Home

Tuesday, June 8, 2010

Entitlement

I have come to think of entitlement as a major problem in my life not in terms of “God owes me a life of glowingly successful service for His kingdom” but in terms of how I was taught to view myself as a child of God at all. As I see it, the entitlement of my upbringing resulted from the gospel being assumed, but not taught. If you were already a Christian, the gospel was passé. “Preaching the gospel” was strictly an evangelistic tool, seeking to make converts and after that one moved on to the business of learning to be good. The gospel got you “saved,” inducted you into the ranks of those who believe, but was more or less unimportant after that. My evangelical community growing up was much less concerned with the gospel than they were with being good. Breaking the code of conduct prescribed by the college for the entire community, which encompassed both larger issues and far too much minutiae, could result in expulsion from the community. A lifetime in this culture engendered in me a confusion of focus and effectively inoculated me against the truth of the gospel for a long time. How evil I actually was, was masked by expert external adaptation to the good conduct that as far as I could tell was the main thing. Exclusion from the community motivated a lot of activity (daily chapel and regular church attendance, for example) and non-activity (a ridiculously long and arbitrary list of abstinence). The gospel was nowhere to be seen, at least it took me a long time to see it. When I finally glimpsed it, it was clothed in very ordinary non-religious digs.

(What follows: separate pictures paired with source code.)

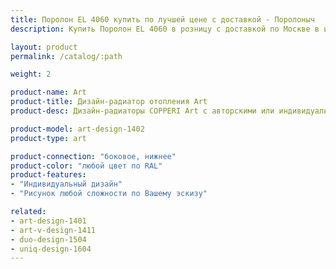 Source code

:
 ```yaml
---
title: Поролон EL 4060 купить по лучшей цене с доставкой - Поролоныч
description: Купить Поролон EL 4060 в розницу с доставкой по Москве в интернет-магазине Поролоныча.

layout: product
permalink: /catalog/:path

weight: 2

product-name: Art
product-title: Дизайн-радиатор отопления Art
product-desc: Дизайн-радиаторы COPPERI Art с авторскими или индивидуальными рисунками на передней панели подчеркнут Ваши дизайнерские идеи и сделают любой интерьер неповторимым.

product-model: art-design-1402
product-type: art

product-connection: "боковое, нижнее"
product-color: "любой цвет по RAL"
product-features:
- "Индивидуальный дизайн"
- "Рисунок любой сложности по Вашему эскизу"

related:
- art-design-1401
- art-v-design-1411
- duo-design-1504
- uniq-design-1604
---
```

One of the most helpful resources I’ve encountered recently in continuing to understand this dilemma in myself is Tim Keller’s book The Prodigal God. He helped me recognize myself in different phases of my life as both the elder brother, actually thinking God owed me because of my good behaviour, and as the so-called prodigal, dissatisfied with the perceived restrictions of living in the father’s house and only at last seeing the truth “in a far away country.” The gospel is the thing that is helping me realize who God is and what the big deal is for me to be in relationship with Him at all, and I am endlessly learning what it means to stake my entire life on the gospel and not on my performance, including that which I credit to God’s work in my life. With this has come the startling realization that for all my growing up in a conscientious religious environment, I didn’t learn the gospel. Among other things, this has screwed up my church involvement pretty badly, still the most difficult aspect I’m struggling to figure out. I know I need community because I will not thrive alone, and am committed to cultivating that. But I'm dead afraid of more religious paganism. Recovery is proving a long and winding road. At the same time I feel a freedom in my spirit that has come from the gospel that did not exist before. It’s been a gradual dawning, not a big emotional experience, or I’d have rejected it for sure. I consistently meet friends along the way, some in church and some in other places, some with similar stories and some with radically different stories, but who are all seeking non-religious gospel living with more questions than answers. My suspicion is there are a lot of us out there, spanning a wide age bracket.

1 comment:

  1. first, let me just say that the gospel being "dressed in ordinary non-religious digs" is a refreshing turn of phrase :) , because that is the gospel's essence, is it not? the gospel itself is radical in its simplicity and it is NOT clothed in religiosity.

    i also nod my head clean off :) to your expression about being afraid of more religious paganism.

    thank you, everyone, for sharing the depths of your thoughts. i'm sure we have only scratched the surface. i must say that i am astounded at how diverse our experiences have been, though we all categorize them under "evangelical." it has been instructive for me to read and "listen" to you all. thank you for putting it out there; it's been a great benefit. keep it coming!